Discretization Error amplification instead of stagnation to machine precision

Question

I wrote a code on Python 2.7.5 to solve numerically the following differential equation.

• $\frac{\partial^2f}{\partial x^2}=-S$

• $S=\pi^{2}\sin(\pi x)$

S is chosen that way in order to have $f= \sin(\pi x)$ as the exact solution, that can be compared with the constructed solution.

The differential operator is discretized using a second-order central finite difference method.

When running the code, the order of magnitude of the evolution of the discretization error Err is correct (2nd order) for the first batch of points of N (10,20,40,80,100,800,2000,5000) (goes down to 10e-11).

But I found that for very small dx meaning, very big Nx (10000,50000,100000,600000,900000), Err doesn't stagnate at the machine precision error (as expected) but goes up for several magnitude orders, and even worse, the discretization error Err deteriorates (up to 10e-7).

Is it a problem in the precision/round managment of Python for very small numbers, or is it normal to have even worse Error for that amount of points ?

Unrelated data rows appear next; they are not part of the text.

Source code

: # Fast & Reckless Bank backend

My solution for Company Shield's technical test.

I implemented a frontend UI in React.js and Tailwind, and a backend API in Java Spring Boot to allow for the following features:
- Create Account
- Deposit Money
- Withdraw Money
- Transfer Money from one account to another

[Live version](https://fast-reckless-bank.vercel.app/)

I tried to write the problem in different ways (Matrix, Loops, Matrix inversion technices) but the same phenomenon happened.

import numpy as np
import matplotlib.pyplot as plt
import scipy.sparse as sp
from scipy.sparse.linalg.dsolve import spsolve

Err=[]
N=np.array([10,20,40,80,100,800,2000,5000,10000,50000,100000,600000,900000])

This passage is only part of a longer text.